■ **What you have to do**
Report how many lines in the following entries contain "organizations". Nothing else should be given.
━━━ Data for this exercise
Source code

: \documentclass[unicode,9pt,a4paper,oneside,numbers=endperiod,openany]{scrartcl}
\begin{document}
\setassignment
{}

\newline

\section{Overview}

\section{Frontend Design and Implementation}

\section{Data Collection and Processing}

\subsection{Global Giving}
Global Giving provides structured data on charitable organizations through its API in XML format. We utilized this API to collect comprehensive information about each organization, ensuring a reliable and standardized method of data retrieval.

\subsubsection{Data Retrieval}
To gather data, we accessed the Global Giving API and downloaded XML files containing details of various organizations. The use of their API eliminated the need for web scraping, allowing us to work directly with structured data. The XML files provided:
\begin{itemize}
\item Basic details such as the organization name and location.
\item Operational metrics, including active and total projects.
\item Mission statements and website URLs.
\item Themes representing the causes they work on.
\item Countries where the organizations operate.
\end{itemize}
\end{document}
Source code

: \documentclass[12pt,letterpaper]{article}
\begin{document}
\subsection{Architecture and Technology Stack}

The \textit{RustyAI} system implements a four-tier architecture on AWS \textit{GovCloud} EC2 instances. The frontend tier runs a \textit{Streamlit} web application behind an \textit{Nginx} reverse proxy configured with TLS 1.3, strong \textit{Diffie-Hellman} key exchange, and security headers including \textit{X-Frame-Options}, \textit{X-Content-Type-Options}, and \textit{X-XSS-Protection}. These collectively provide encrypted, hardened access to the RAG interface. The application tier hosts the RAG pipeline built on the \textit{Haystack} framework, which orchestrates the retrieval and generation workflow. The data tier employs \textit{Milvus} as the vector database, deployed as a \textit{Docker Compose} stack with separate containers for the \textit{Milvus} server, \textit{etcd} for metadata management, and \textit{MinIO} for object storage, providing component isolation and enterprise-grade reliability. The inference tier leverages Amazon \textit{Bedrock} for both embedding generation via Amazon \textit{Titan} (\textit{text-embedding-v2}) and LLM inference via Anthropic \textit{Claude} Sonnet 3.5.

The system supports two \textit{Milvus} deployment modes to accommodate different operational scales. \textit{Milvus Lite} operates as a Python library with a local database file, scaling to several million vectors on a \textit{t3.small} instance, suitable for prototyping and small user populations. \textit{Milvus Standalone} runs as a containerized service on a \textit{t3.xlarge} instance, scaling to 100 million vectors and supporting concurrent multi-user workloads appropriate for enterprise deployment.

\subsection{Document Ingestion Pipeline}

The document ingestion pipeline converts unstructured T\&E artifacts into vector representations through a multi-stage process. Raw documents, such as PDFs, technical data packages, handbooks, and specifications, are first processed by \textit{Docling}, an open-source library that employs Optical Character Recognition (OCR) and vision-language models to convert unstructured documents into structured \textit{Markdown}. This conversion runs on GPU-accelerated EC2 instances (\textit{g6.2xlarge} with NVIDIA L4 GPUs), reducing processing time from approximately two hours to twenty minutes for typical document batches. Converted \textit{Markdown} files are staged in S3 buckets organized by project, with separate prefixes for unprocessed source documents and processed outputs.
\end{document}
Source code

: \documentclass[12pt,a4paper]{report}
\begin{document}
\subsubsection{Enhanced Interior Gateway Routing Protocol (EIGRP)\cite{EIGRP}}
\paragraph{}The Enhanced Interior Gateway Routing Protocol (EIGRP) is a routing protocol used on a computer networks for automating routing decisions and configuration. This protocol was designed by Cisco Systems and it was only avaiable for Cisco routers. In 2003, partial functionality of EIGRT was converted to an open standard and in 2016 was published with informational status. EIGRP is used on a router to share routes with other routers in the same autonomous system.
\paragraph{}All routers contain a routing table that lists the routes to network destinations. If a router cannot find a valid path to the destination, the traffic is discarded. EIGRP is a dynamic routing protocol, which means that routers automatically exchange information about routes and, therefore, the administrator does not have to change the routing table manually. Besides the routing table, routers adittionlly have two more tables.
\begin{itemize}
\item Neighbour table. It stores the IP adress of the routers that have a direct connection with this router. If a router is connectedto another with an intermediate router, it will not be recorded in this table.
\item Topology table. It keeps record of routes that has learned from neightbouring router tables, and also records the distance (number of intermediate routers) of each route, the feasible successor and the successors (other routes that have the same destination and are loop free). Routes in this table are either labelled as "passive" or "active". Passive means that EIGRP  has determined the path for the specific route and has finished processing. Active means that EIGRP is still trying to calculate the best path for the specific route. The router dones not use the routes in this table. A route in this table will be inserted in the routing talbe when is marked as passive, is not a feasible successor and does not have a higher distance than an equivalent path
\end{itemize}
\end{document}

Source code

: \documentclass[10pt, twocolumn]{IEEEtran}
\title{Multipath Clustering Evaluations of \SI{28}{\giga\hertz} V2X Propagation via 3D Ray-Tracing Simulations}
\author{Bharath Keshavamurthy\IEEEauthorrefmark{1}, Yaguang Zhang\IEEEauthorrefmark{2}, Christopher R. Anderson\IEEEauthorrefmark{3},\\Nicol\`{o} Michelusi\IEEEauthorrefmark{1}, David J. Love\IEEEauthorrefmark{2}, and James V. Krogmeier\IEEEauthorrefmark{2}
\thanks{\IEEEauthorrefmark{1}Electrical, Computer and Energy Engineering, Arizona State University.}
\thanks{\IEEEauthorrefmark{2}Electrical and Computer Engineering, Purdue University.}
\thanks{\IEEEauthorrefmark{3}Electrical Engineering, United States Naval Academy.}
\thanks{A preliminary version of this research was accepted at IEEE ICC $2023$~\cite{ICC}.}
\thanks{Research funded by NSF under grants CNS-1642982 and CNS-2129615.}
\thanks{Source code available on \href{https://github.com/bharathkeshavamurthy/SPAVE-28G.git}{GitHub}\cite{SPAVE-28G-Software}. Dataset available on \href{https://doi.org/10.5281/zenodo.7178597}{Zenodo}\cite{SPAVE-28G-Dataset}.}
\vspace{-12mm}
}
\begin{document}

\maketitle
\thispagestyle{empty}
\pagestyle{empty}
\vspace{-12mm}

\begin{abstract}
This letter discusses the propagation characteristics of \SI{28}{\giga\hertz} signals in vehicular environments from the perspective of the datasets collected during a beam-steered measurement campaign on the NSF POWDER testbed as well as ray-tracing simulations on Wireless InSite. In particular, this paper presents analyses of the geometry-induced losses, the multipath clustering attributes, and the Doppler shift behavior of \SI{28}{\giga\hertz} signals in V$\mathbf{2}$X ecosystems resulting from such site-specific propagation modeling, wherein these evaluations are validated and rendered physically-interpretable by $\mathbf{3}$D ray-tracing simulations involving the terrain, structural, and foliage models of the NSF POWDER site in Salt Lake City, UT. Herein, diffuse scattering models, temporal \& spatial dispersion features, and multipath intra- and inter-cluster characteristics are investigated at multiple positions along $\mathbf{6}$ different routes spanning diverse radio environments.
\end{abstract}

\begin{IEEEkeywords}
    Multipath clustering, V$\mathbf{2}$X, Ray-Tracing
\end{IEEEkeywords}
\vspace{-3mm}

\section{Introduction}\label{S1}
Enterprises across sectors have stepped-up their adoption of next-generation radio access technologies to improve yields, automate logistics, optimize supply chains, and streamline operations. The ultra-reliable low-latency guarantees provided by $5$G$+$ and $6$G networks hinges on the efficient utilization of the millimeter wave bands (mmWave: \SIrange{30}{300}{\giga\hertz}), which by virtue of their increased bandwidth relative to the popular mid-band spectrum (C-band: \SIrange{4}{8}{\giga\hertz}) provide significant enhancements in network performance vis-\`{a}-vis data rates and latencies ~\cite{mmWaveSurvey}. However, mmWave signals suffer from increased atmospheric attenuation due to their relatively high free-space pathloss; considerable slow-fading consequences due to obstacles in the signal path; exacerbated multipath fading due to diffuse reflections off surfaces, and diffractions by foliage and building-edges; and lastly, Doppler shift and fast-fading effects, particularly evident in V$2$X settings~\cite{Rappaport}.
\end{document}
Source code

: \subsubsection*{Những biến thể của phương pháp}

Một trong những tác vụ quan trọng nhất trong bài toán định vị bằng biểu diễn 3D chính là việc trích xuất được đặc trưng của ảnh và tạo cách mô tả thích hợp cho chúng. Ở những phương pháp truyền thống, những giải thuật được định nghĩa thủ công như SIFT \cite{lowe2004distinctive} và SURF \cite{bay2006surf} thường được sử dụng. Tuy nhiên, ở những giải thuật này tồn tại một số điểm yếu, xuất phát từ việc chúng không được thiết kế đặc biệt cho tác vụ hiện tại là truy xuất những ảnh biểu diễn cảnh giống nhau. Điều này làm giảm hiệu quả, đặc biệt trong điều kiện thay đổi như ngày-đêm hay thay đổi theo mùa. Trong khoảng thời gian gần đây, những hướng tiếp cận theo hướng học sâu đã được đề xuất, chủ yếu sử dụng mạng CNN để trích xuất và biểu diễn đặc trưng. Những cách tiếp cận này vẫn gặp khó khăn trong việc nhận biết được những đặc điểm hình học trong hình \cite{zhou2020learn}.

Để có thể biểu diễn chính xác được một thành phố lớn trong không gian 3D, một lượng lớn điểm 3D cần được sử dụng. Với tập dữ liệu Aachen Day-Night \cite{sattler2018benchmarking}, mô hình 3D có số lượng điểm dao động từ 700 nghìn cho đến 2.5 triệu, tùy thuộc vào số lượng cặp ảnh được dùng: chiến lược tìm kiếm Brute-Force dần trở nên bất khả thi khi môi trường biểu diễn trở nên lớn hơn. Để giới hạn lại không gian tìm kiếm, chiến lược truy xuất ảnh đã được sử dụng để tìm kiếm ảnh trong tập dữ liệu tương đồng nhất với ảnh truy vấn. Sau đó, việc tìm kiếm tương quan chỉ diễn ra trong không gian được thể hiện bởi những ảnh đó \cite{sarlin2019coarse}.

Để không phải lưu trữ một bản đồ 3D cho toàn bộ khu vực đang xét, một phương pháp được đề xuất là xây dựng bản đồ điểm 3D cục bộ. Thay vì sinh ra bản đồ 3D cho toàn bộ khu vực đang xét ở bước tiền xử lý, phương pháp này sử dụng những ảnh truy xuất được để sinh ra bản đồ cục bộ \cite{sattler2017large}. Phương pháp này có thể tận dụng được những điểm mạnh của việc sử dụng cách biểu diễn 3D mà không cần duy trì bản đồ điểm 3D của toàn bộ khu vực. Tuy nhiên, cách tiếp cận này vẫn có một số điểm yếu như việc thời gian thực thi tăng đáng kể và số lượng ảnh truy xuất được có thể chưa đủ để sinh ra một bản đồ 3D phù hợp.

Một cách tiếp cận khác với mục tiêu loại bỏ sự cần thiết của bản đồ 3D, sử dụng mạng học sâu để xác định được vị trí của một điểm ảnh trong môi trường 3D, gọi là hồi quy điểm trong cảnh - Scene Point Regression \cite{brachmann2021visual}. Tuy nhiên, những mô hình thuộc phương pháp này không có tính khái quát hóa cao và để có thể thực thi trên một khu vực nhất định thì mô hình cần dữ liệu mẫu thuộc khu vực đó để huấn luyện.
━━━━━━
■ **Result of the exercise**
3